Review of the clinical records of Patient (P) #1, P #6, and P #8 indicated the patients underwent a reactive human immunodeficiency virus (HIV) screening test collected by the facility on 5/16/19, 5/6/19 and 5/13/19 respectively.
During review of the Core laboratory meeting minutes (monthly staff meetings) dated 6/6/19 indicated the facility laboratory had 10 reactive screen samples in May 2019. Pertinent information from the Core meetings is then reported at the monthly Performance Improvement meetings, however, Laboratory quality meeting minutes dated 8/15/19 failed to reflect documentation that the increased sample reactivity was discussed and the actions taken by the facility as a result of the reactive screens.

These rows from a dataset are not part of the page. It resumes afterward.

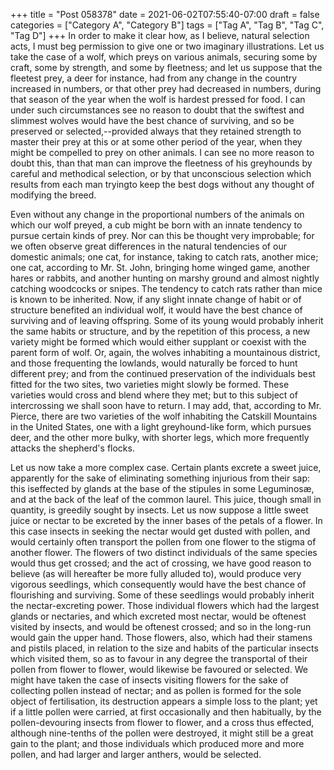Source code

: +++
title = "Post 058378"
date = 2021-06-02T07:55:40-07:00
draft = false
categories = ["Category A", "Category B"]
tags = ["Tag A", "Tag B", "Tag C", "Tag D"]
+++
In order to make it clear how, as I believe, natural selection acts, I must beg permission to give one or two imaginary illustrations. Let us take the case of a wolf, which preys on various animals, securing some by craft, some by strength, and some by fleetness; and let us suppose that the fleetest prey, a deer for instance, had from any change in the country increased in numbers, or that other prey had decreased in numbers, during that season of the year when the wolf is hardest pressed for food. I can under such circumstances see no reason to doubt that the swiftest and slimmest wolves would have the best chance of surviving, and so be preserved or selected,--provided always that they retained strength to master their prey at this or at some other period of the year, when they might be compelled to prey on other animals. I can see no more reason to doubt this, than that man can improve the fleetness of his greyhounds by careful and methodical selection, or by that unconscious selection which results from each man tryingto keep the best dogs without any thought of modifying the breed.

Even without any change in the proportional numbers of the animals on which our wolf preyed, a cub might be born with an innate tendency to pursue certain kinds of prey. Nor can this be thought very improbable; for we often observe great differences in the natural tendencies of our domestic animals; one cat, for instance, taking to catch rats, another mice; one cat, according to Mr. St. John, bringing home winged game, another hares or rabbits, and another hunting on marshy ground and almost nightly catching woodcocks or snipes. The tendency to catch rats rather than mice is known to be inherited. Now, if any slight innate change of habit or of structure benefited an individual wolf, it would have the best chance of surviving and of leaving offspring. Some of its young would probably inherit the same habits or structure, and by the repetition of this process, a new variety might be formed which would either supplant or coexist with the parent form of wolf. Or, again, the wolves inhabiting a mountainous district, and those frequenting the lowlands, would naturally be forced to hunt different prey; and from the continued preservation of the individuals best fitted for the two sites, two varieties might slowly be formed. These varieties would cross and blend where they met; but to this subject of intercrossing we shall soon have to return. I may add, that, according to Mr. Pierce, there are two varieties of the wolf inhabiting the Catskill Mountains in the United States, one with a light greyhound-like form, which pursues deer, and the other more bulky, with shorter legs, which more frequently attacks the shepherd's flocks.

Let us now take a more complex case. Certain plants excrete a sweet juice, apparently for the sake of eliminating something injurious from their sap: this iseffected by glands at the base of the stipules in some Leguminosæ, and at the back of the leaf of the common laurel. This juice, though small in quantity, is greedily sought by insects. Let us now suppose a little sweet juice or nectar to be excreted by the inner bases of the petals of a flower. In this case insects in seeking the nectar would get dusted with pollen, and would certainly often transport the pollen from one flower to the stigma of another flower. The flowers of two distinct individuals of the same species would thus get crossed; and the act of crossing, we have good reason to believe (as will hereafter be more fully alluded to), would produce very vigorous seedlings, which consequently would have the best chance of flourishing and surviving. Some of these seedlings would probably inherit the nectar-excreting power. Those individual flowers which had the largest glands or nectaries, and which excreted most nectar, would be oftenest visited by insects, and would be oftenest crossed; and so in the long-run would gain the upper hand. Those flowers, also, which had their stamens and pistils placed, in relation to the size and habits of the particular insects which visited them, so as to favour in any degree the transportal of their pollen from flower to flower, would likewise be favoured or selected. We might have taken the case of insects visiting flowers for the sake of collecting pollen instead of nectar; and as pollen is formed for the sole object of fertilisation, its destruction appears a simple loss to the plant; yet if a little pollen were carried, at first occasionally and then habitually, by the pollen-devouring insects from flower to flower, and a cross thus effected, although nine-tenths of the pollen were destroyed, it might still be a great gain to the plant; and those individuals which produced more and more pollen, and had larger and larger anthers, would be selected.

Interview with the Operations Manager on 1/22/20 at 10:12 AM indicated that the recall and increase in positive HIV screens was not discussed or reported in the Laboratory quality meetings in accordance with facility policy.
Interview with the Director of Quality and review of the 2019 Hospital-wide Quality Improvement Committee meeting minutes on 1/22/20 at 11:40 AM noted that the meeting minutes lacked documentation from the Laboratory Department reporting of quality data during 2019, including blood and tissue reports.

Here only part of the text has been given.